Repeat the entries below exactly, pictures excluded.
────────
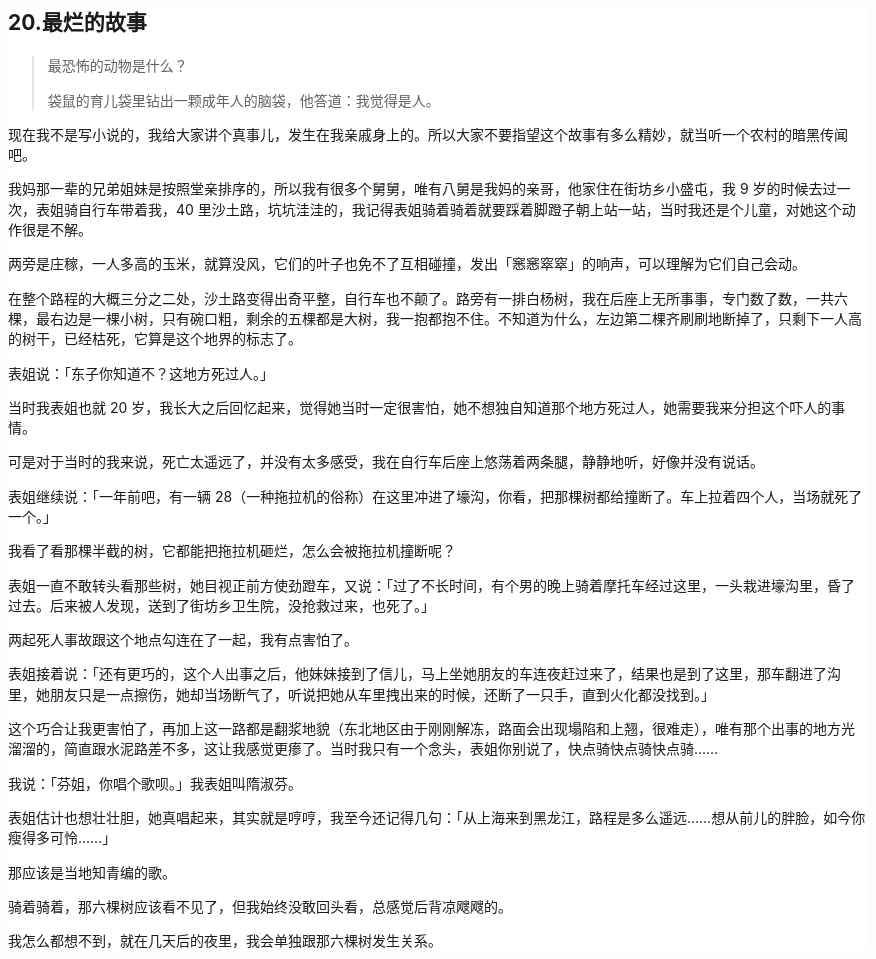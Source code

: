 ## 20.最烂的故事

> 最恐怖的动物是什么？   
> 
> 袋鼠的育儿袋里钻出一颗成年人的脑袋，他答道：我觉得是人。


  



现在我不是写小说的，我给大家讲个真事儿，发生在我亲戚身上的。所以大家不要指望这个故事有多么精妙，就当听一个农村的暗黑传闻吧。


我妈那一辈的兄弟姐妹是按照堂亲排序的，所以我有很多个舅舅，唯有八舅是我妈的亲哥，他家住在街坊乡小盛屯，我 9 岁的时候去过一次，表姐骑自行车带着我，40 里沙土路，坑坑洼洼的，我记得表姐骑着骑着就要踩着脚蹬子朝上站一站，当时我还是个儿童，对她这个动作很是不解。


两旁是庄稼，一人多高的玉米，就算没风，它们的叶子也免不了互相碰撞，发出「窸窸窣窣」的响声，可以理解为它们自己会动。


在整个路程的大概三分之二处，沙土路变得出奇平整，自行车也不颠了。路旁有一排白杨树，我在后座上无所事事，专门数了数，一共六棵，最右边是一棵小树，只有碗口粗，剩余的五棵都是大树，我一抱都抱不住。不知道为什么，左边第二棵齐刷刷地断掉了，只剩下一人高的树干，已经枯死，它算是这个地界的标志了。


表姐说：「东子你知道不？这地方死过人。」


当时我表姐也就 20 岁，我长大之后回忆起来，觉得她当时一定很害怕，她不想独自知道那个地方死过人，她需要我来分担这个吓人的事情。


可是对于当时的我来说，死亡太遥远了，并没有太多感受，我在自行车后座上悠荡着两条腿，静静地听，好像并没有说话。


表姐继续说：「一年前吧，有一辆 28（一种拖拉机的俗称）在这里冲进了壕沟，你看，把那棵树都给撞断了。车上拉着四个人，当场就死了一个。」


我看了看那棵半截的树，它都能把拖拉机砸烂，怎么会被拖拉机撞断呢？ 


表姐一直不敢转头看那些树，她目视正前方使劲蹬车，又说：「过了不长时间，有个男的晚上骑着摩托车经过这里，一头栽进壕沟里，昏了过去。后来被人发现，送到了街坊乡卫生院，没抢救过来，也死了。」


两起死人事故跟这个地点勾连在了一起，我有点害怕了。


表姐接着说：「还有更巧的，这个人出事之后，他妹妹接到了信儿，马上坐她朋友的车连夜赶过来了，结果也是到了这里，那车翻进了沟里，她朋友只是一点擦伤，她却当场断气了，听说把她从车里拽出来的时候，还断了一只手，直到火化都没找到。」 


这个巧合让我更害怕了，再加上这一路都是翻浆地貌（东北地区由于刚刚解冻，路面会出现塌陷和上翘，很难走），唯有那个出事的地方光溜溜的，简直跟水泥路差不多，这让我感觉更瘆了。当时我只有一个念头，表姐你别说了，快点骑快点骑快点骑……


我说：「芬姐，你唱个歌呗。」我表姐叫隋淑芬。


表姐估计也想壮壮胆，她真唱起来，其实就是哼哼，我至今还记得几句：「从上海来到黑龙江，路程是多么遥远……想从前儿的胖脸，如今你瘦得多可怜……」


那应该是当地知青编的歌。


骑着骑着，那六棵树应该看不见了，但我始终没敢回头看，总感觉后背凉飕飕的。


我怎么都想不到，就在几天后的夜里，我会单独跟那六棵树发生关系。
────────
- Output for this exercise:
Source code

: ## 20.最烂的故事

> 最恐怖的动物是什么？   
> 
> 袋鼠的育儿袋里钻出一颗成年人的脑袋，他答道：我觉得是人。


  



现在我不是写小说的，我给大家讲个真事儿，发生在我亲戚身上的。所以大家不要指望这个故事有多么精妙，就当听一个农村的暗黑传闻吧。


我妈那一辈的兄弟姐妹是按照堂亲排序的，所以我有很多个舅舅，唯有八舅是我妈的亲哥，他家住在街坊乡小盛屯，我 9 岁的时候去过一次，表姐骑自行车带着我，40 里沙土路，坑坑洼洼的，我记得表姐骑着骑着就要踩着脚蹬子朝上站一站，当时我还是个儿童，对她这个动作很是不解。


两旁是庄稼，一人多高的玉米，就算没风，它们的叶子也免不了互相碰撞，发出「窸窸窣窣」的响声，可以理解为它们自己会动。


在整个路程的大概三分之二处，沙土路变得出奇平整，自行车也不颠了。路旁有一排白杨树，我在后座上无所事事，专门数了数，一共六棵，最右边是一棵小树，只有碗口粗，剩余的五棵都是大树，我一抱都抱不住。不知道为什么，左边第二棵齐刷刷地断掉了，只剩下一人高的树干，已经枯死，它算是这个地界的标志了。


表姐说：「东子你知道不？这地方死过人。」


当时我表姐也就 20 岁，我长大之后回忆起来，觉得她当时一定很害怕，她不想独自知道那个地方死过人，她需要我来分担这个吓人的事情。


可是对于当时的我来说，死亡太遥远了，并没有太多感受，我在自行车后座上悠荡着两条腿，静静地听，好像并没有说话。


表姐继续说：「一年前吧，有一辆 28（一种拖拉机的俗称）在这里冲进了壕沟，你看，把那棵树都给撞断了。车上拉着四个人，当场就死了一个。」


我看了看那棵半截的树，它都能把拖拉机砸烂，怎么会被拖拉机撞断呢？ 


表姐一直不敢转头看那些树，她目视正前方使劲蹬车，又说：「过了不长时间，有个男的晚上骑着摩托车经过这里，一头栽进壕沟里，昏了过去。后来被人发现，送到了街坊乡卫生院，没抢救过来，也死了。」


两起死人事故跟这个地点勾连在了一起，我有点害怕了。


表姐接着说：「还有更巧的，这个人出事之后，他妹妹接到了信儿，马上坐她朋友的车连夜赶过来了，结果也是到了这里，那车翻进了沟里，她朋友只是一点擦伤，她却当场断气了，听说把她从车里拽出来的时候，还断了一只手，直到火化都没找到。」 


这个巧合让我更害怕了，再加上这一路都是翻浆地貌（东北地区由于刚刚解冻，路面会出现塌陷和上翘，很难走），唯有那个出事的地方光溜溜的，简直跟水泥路差不多，这让我感觉更瘆了。当时我只有一个念头，表姐你别说了，快点骑快点骑快点骑……


我说：「芬姐，你唱个歌呗。」我表姐叫隋淑芬。


表姐估计也想壮壮胆，她真唱起来，其实就是哼哼，我至今还记得几句：「从上海来到黑龙江，路程是多么遥远……想从前儿的胖脸，如今你瘦得多可怜……」


那应该是当地知青编的歌。


骑着骑着，那六棵树应该看不见了，但我始终没敢回头看，总感觉后背凉飕飕的。


我怎么都想不到，就在几天后的夜里，我会单独跟那六棵树发生关系。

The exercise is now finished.